_WORK TASK:_ Reproduce the entries so that every line matches the original exactly.

_EXTRACTED INFORMATION:_
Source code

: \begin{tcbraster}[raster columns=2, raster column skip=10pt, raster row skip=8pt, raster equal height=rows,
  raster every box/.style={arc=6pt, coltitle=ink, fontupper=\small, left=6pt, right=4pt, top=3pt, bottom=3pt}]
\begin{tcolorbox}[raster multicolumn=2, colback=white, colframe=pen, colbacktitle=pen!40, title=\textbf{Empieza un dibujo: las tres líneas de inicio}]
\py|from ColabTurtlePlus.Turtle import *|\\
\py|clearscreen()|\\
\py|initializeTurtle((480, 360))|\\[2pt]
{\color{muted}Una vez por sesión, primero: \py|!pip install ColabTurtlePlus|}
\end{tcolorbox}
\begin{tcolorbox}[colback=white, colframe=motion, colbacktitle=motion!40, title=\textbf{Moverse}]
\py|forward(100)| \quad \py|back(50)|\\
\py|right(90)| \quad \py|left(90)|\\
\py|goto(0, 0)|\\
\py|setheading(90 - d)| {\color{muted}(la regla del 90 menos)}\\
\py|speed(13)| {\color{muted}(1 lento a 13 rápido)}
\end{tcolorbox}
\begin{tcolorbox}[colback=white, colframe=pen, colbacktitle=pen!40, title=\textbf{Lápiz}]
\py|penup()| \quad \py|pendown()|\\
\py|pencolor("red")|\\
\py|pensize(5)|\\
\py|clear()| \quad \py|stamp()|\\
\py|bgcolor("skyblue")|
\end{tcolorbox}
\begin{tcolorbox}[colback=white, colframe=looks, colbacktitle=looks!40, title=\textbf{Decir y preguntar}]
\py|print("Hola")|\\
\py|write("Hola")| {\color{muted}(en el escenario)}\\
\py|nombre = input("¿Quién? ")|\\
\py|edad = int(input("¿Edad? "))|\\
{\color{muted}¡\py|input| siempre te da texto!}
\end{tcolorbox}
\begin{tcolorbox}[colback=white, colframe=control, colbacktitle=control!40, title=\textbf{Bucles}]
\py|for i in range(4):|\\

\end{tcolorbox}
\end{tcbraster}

_PROBLEM SOLUTION:_
Source code

: \begin{tcbraster}[raster columns=2, raster column skip=10pt, raster row skip=8pt, raster equal height=rows,
  raster every box/.style={arc=6pt, coltitle=ink, fontupper=\small, left=6pt, right=4pt, top=3pt, bottom=3pt}]
\begin{tcolorbox}[raster multicolumn=2, colback=white, colframe=pen, colbacktitle=pen!40, title=\textbf{Empieza un dibujo: las tres líneas de inicio}]
\py|from ColabTurtlePlus.Turtle import *|\\
\py|clearscreen()|\\
\py|initializeTurtle((480, 360))|\\[2pt]
{\color{muted}Una vez por sesión, primero: \py|!pip install ColabTurtlePlus|}
\end{tcolorbox}
\begin{tcolorbox}[colback=white, colframe=motion, colbacktitle=motion!40, title=\textbf{Moverse}]
\py|forward(100)| \quad \py|back(50)|\\
\py|right(90)| \quad \py|left(90)|\\
\py|goto(0, 0)|\\
\py|setheading(90 - d)| {\color{muted}(la regla del 90 menos)}\\
\py|speed(13)| {\color{muted}(1 lento a 13 rápido)}
\end{tcolorbox}
\begin{tcolorbox}[colback=white, colframe=pen, colbacktitle=pen!40, title=\textbf{Lápiz}]
\py|penup()| \quad \py|pendown()|\\
\py|pencolor("red")|\\
\py|pensize(5)|\\
\py|clear()| \quad \py|stamp()|\\
\py|bgcolor("skyblue")|
\end{tcolorbox}
\begin{tcolorbox}[colback=white, colframe=looks, colbacktitle=looks!40, title=\textbf{Decir y preguntar}]
\py|print("Hola")|\\
\py|write("Hola")| {\color{muted}(en el escenario)}\\
\py|nombre = input("¿Quién? ")|\\
\py|edad = int(input("¿Edad? "))|\\
{\color{muted}¡\py|input| siempre te da texto!}
\end{tcolorbox}
\begin{tcolorbox}[colback=white, colframe=control, colbacktitle=control!40, title=\textbf{Bucles}]
\py|for i in range(4):|\\

\end{tcolorbox}
\end{tcbraster}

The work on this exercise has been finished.